### Task to complete
Take the entries below and print only the lines from the one with "Alas, this method is not flawless." through the one with "Though, the synchronous", exactly as they stand, both ends included.
═══ Data under study
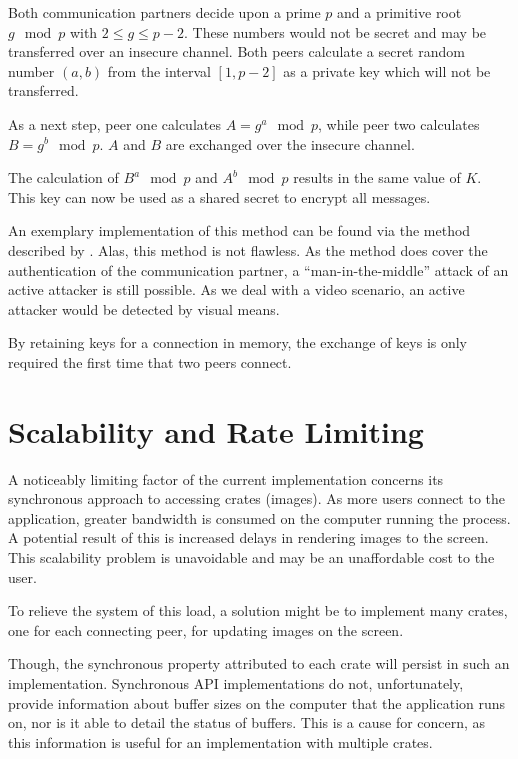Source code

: \documentclass[10pt, a4paper]{article}
\begin{document}
Both communication partners decide upon a prime $p$ and a primitive root $g \mod p$ with $2 \le g \le p-2$.
These numbers would not be secret and may be transferred over an insecure channel.
Both peers calculate a secret random number $(a, b)$ from the interval $[1, p-2]$ as a private key which will not be transferred.

As a next step, peer one calculates $A = g^a \mod p$, while peer two calculates $B = g^b \mod p$.
$A$ and $B$ are exchanged over the insecure channel.

The calculation of $B^a \mod p$ and $A^b \mod p$ results in the same value of $K$.
This key can now be used as a shared secret to encrypt all messages.

An exemplary implementation of this method can be found via the method described by \cite{newdirections}.
Alas, this method is not flawless.
As the method does cover the authentication of the communication partner, a ``man-in-the-middle'' attack of an active attacker is still possible.
As we deal with a video scenario, an active attacker would be detected by visual means.

By retaining keys for a connection in memory, the exchange of keys is only required the first time that two peers connect.

\section{Scalability and Rate Limiting}

A noticeably limiting factor of the current implementation concerns its synchronous approach to accessing crates (images).
As more users connect to the application, greater bandwidth is consumed on the computer running the process.
A potential result of this is increased delays in rendering images to the screen.
This scalability problem is unavoidable and may be an unaffordable cost to the user.

To relieve the system of this load, a solution might be to implement many crates, one for each connecting peer, for updating images on the screen.

Though, the synchronous property attributed to each crate will persist in such an implementation.
Synchronous API implementations do not, unfortunately, provide information about buffer sizes on the computer that the application runs on, nor is it able to detail the status of buffers.
This is a cause for concern, as this information is useful for an implementation with multiple crates.
\end{document}
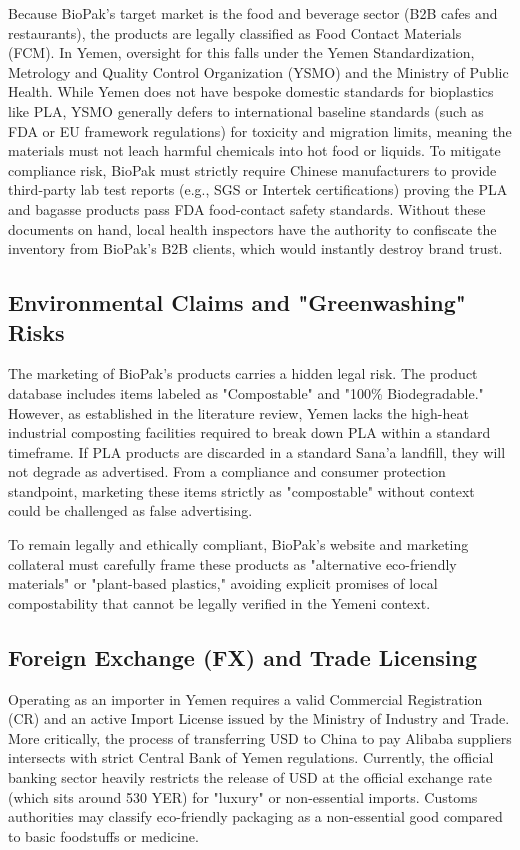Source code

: \documentclass[12pt,a4paper]{article}
\begin{document}
Because BioPak's target market is the food and beverage sector (B2B cafes and restaurants), the products are legally classified as Food Contact Materials (FCM). In Yemen, oversight for this falls under the Yemen Standardization, Metrology and Quality Control Organization (YSMO) and the Ministry of Public Health. While Yemen does not have bespoke domestic standards for bioplastics like PLA, YSMO generally defers to international baseline standards (such as FDA or EU framework regulations) for toxicity and migration limits, meaning the materials must not leach harmful chemicals into hot food or liquids. To mitigate compliance risk, BioPak must strictly require Chinese manufacturers to provide third-party lab test reports (e.g., SGS or Intertek certifications) proving the PLA and bagasse products pass FDA food-contact safety standards. Without these documents on hand, local health inspectors have the authority to confiscate the inventory from BioPak's B2B clients, which would instantly destroy brand trust.

\subsection{Environmental Claims and "Greenwashing" Risks}

The marketing of BioPak's products carries a hidden legal risk. The product database includes items labeled as "Compostable" and "100\% Biodegradable." However, as established in the literature review, Yemen lacks the high-heat industrial composting facilities required to break down PLA within a standard timeframe. If PLA products are discarded in a standard Sana'a landfill, they will not degrade as advertised. From a compliance and consumer protection standpoint, marketing these items strictly as "compostable" without context could be challenged as false advertising.

To remain legally and ethically compliant, BioPak's website and marketing collateral must carefully frame these products as "alternative eco-friendly materials" or "plant-based plastics," avoiding explicit promises of local compostability that cannot be legally verified in the Yemeni context.

\subsection{Foreign Exchange (FX) and Trade Licensing}

Operating as an importer in Yemen requires a valid Commercial Registration (CR) and an active Import License issued by the Ministry of Industry and Trade. More critically, the process of transferring USD to China to pay Alibaba suppliers intersects with strict Central Bank of Yemen regulations. Currently, the official banking sector heavily restricts the release of USD at the official exchange rate (which sits around 530 YER) for "luxury" or non-essential imports. Customs authorities may classify eco-friendly packaging as a non-essential good compared to basic foodstuffs or medicine.
\end{document}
══════
### Final answer
Alas, this method is not flawless.
As the method does cover the authentication of the communication partner, a ``man-in-the-middle'' attack of an active attacker is still possible.
As we deal with a video scenario, an active attacker would be detected by visual means.

By retaining keys for a connection in memory, the exchange of keys is only required the first time that two peers connect.

\section{Scalability and Rate Limiting}

A noticeably limiting factor of the current implementation concerns its synchronous approach to accessing crates (images).
As more users connect to the application, greater bandwidth is consumed on the computer running the process.
A potential result of this is increased delays in rendering images to the screen.
This scalability problem is unavoidable and may be an unaffordable cost to the user.

To relieve the system of this load, a solution might be to implement many crates, one for each connecting peer, for updating images on the screen.

Though, the synchronous property attributed to each crate will persist in such an implementation.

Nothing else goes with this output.